For me, one of the many-faceted joy of classics is the chase for the car and, if I succeed in buying it, the hunt for the parts needed to bring it up to standard. This is a task that is dangerously easy to execute with eBay, a resource that makes it vastly simpler to unearth rare parts for old cars. Especially if people can be bothered to list their stashes of stuff, unlike your reporter. Besides the thrill of the chase, the acquisition of parts fulfils another, usually male habit – hoarding. In my case, often fired by the doubtless irrational belief that a hard-to-find part might be the last example I’ll ever encounter.
This is why I have a spare vinyl roof covering for my 1977 Leyland Princess 2200 HLS, headlights and taillights for the same, a complete set of spare hubcaps, a clock, a speedo, an interior light cover – bought cheaply because the eBay vendor didn’t know what car it was for – Princess badges, door handles and more.
My mansplaining excuse for hoarding these boxes of bits is that Princesses are very rare now (no need for barbed suggestions as to why, please) as is any component apart from routine service items. True, it’s hard to imagine a realistic circumstance in which my prized, near-mint ‘70s wedge might need a new vinyl roof – a meteorite shower perhaps, or an accident with a chain saw – but hell, I have a new-old-stock sward of brown vinyl should disaster strike.
If you’re unfamiliar with the new-old-stock phrase, it refers to an unused spare, often bagged or boxed, from the era in which the car in question was made, or in the few years shortly after production ended. In one sense it’s new, being unused and unliberated from its packaging, but of course it will be decades old.
New-old-stock often enters the market when car dealerships are closed down, the sale of the property forcing a clear-out of the spares department and the auctioning of its contents. Which is when specialists in this field pounce, buying job-lots of old bits that they will identify from period parts catalogues prior to reselling them at autojumbles or on eBay. If you’re restoring a car these parts can be invaluable, especially as they are quite often better made and more durable than any reproduction part you might buy. Gradually acquiring a sizeable heap of these higher calibre parts considerably eased the restoration of my Austin 1300 GT, which has not required any repro parts to finish it.
The same prepping for the non-availability of parts/hoarding/time-wasting on eBay obsession has acquired me a decent reserve of spares for my Rover 75, the rarest of which are a new-old-stock steering wheel and leather front seat cover in the correct shade of blue. They were quite cheap at the time, and very hard to find now. Although the first Rover 75 that I bought them for has been sold and replaced by another, better example, which of necessity also has a blue interior.

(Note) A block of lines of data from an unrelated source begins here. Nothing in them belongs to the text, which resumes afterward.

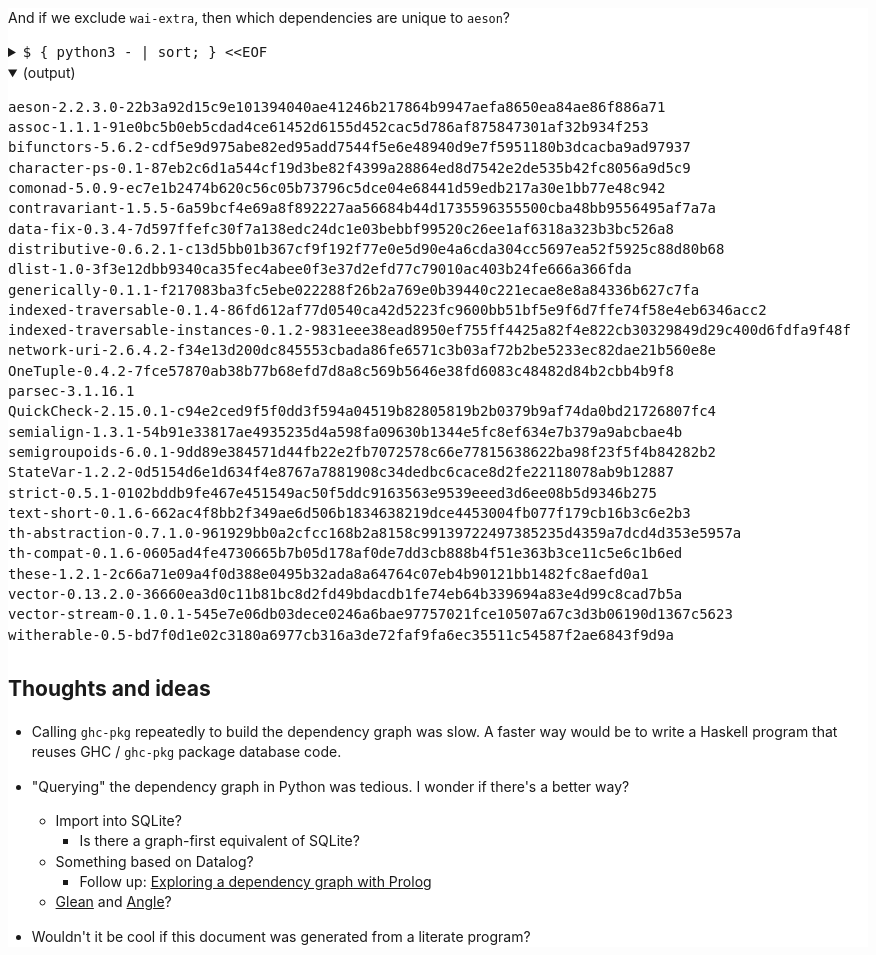 And if we exclude `wai-extra`, then which dependencies are unique to `aeson`?

<details class="shell-command"><summary>
<samp>$ <kbd>{ python3 - | sort; } &lt;&lt;EOF</kbd></samp>
</summary></details>

<details open>
<summary>(output)</summary>
<pre><samp>aeson-2.2.3.0-22b3a92d15c9e101394040ae41246b217864b9947aefa8650ea84ae86f886a71
assoc-1.1.1-91e0bc5b0eb5cdad4ce61452d6155d452cac5d786af875847301af32b934f253
bifunctors-5.6.2-cdf5e9d975abe82ed95add7544f5e6e48940d9e7f5951180b3dcacba9ad97937
character-ps-0.1-87eb2c6d1a544cf19d3be82f4399a28864ed8d7542e2de535b42fc8056a9d5c9
comonad-5.0.9-ec7e1b2474b620c56c05b73796c5dce04e68441d59edb217a30e1bb77e48c942
contravariant-1.5.5-6a59bcf4e69a8f892227aa56684b44d1735596355500cba48bb9556495af7a7a
data-fix-0.3.4-7d597ffefc30f7a138edc24dc1e03bebbf99520c26ee1af6318a323b3bc526a8
distributive-0.6.2.1-c13d5bb01b367cf9f192f77e0e5d90e4a6cda304cc5697ea52f5925c88d80b68
dlist-1.0-3f3e12dbb9340ca35fec4abee0f3e37d2efd77c79010ac403b24fe666a366fda
generically-0.1.1-f217083ba3fc5ebe022288f26b2a769e0b39440c221ecae8e8a84336b627c7fa
indexed-traversable-0.1.4-86fd612af77d0540ca42d5223fc9600bb51bf5e9f6d7ffe74f58e4eb6346acc2
indexed-traversable-instances-0.1.2-9831eee38ead8950ef755ff4425a82f4e822cb30329849d29c400d6fdfa9f48f
network-uri-2.6.4.2-f34e13d200dc845553cbada86fe6571c3b03af72b2be5233ec82dae21b560e8e
OneTuple-0.4.2-7fce57870ab38b77b68efd7d8a8c569b5646e38fd6083c48482d84b2cbb4b9f8
parsec-3.1.16.1
QuickCheck-2.15.0.1-c94e2ced9f5f0dd3f594a04519b82805819b2b0379b9af74da0bd21726807fc4
semialign-1.3.1-54b91e33817ae4935235d4a598fa09630b1344e5fc8ef634e7b379a9abcbae4b
semigroupoids-6.0.1-9dd89e384571d44fb22e2fb7072578c66e77815638622ba98f23f5f4b84282b2
StateVar-1.2.2-0d5154d6e1d634f4e8767a7881908c34dedbc6cace8d2fe22118078ab9b12887
strict-0.5.1-0102bddb9fe467e451549ac50f5ddc9163563e9539eeed3d6ee08b5d9346b275
text-short-0.1.6-662ac4f8bb2f349ae6d506b1834638219dce4453004fb077f179cb16b3c6e2b3
th-abstraction-0.7.1.0-961929bb0a2cfcc168b2a8158c99139722497385235d4359a7dcd4d353e5957a
th-compat-0.1.6-0605ad4fe4730665b7b05d178af0de7dd3cb888b4f51e363b3ce11c5e6c1b6ed
these-1.2.1-2c66a71e09a4f0d388e0495b32ada8a64764c07eb4b90121bb1482fc8aefd0a1
vector-0.13.2.0-36660ea3d0c11b81bc8d2fd49bdacdb1fe74eb64b339694a83e4d99c8cad7b5a
vector-stream-0.1.0.1-545e7e06db03dece0246a6bae97757021fce10507a67c3d3b06190d1367c5623
witherable-0.5-bd7f0d1e02c3180a6977cb316a3de72faf9fa6ec35511c54587f2ae6843f9d9a
</samp></pre>
</details>

## Thoughts and ideas

* Calling `ghc-pkg` repeatedly to build the dependency graph was slow.
  A faster way would be to write a Haskell program that reuses GHC / `ghc-pkg` package database code.

* "Querying" the dependency graph in Python was tedious.
  I wonder if there's a better way?

  * Import into SQLite?
    * Is there a graph-first equivalent of SQLite?
  * Something based on Datalog?
    * Follow up: [Exploring a dependency graph with Prolog](https://blog.ielliott.io/exploring-graphs-with-prolog)
  * [Glean](https://glean.software/docs/introduction/) and [Angle](https://glean.software/docs/angle/intro/)?

* Wouldn't it be cool if this document was generated from a literate program?

<script src="/res/img-pan-zoom.js"></script>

The stashing process even runs to my 2018 Abarth 124 Spider. It’s a modern machine, but was deleted in around 2019 after only three years on sale and less than 3000 examples distributed here. So, I’ve bought a spare set of Abarth drop-in floormats, spare mirror caps and spare badges, all of these items vulnerable to heavy wear, damage or sun-bleaching. I’m figuring that it won’t be so long before these parts are NLA, or no longer available, as the parlance goes. Will I keep my Spider long enough to ever need these? Er, probably not, but such is my disease that it feels good to have them. One day, perhaps years from now, I’ll put them on eBay and make some Abarth 124 restorer’s day.
Oh, and the parts I have for a car I have yet to own? They are an owner’s handbook and parts catalogue for a Riley Pathfinder, a large and rather handsome 1950s British saloon whose career was a little longer but no less troubled than Liz Truss’s premiership. They’re hard to get parts for, you know.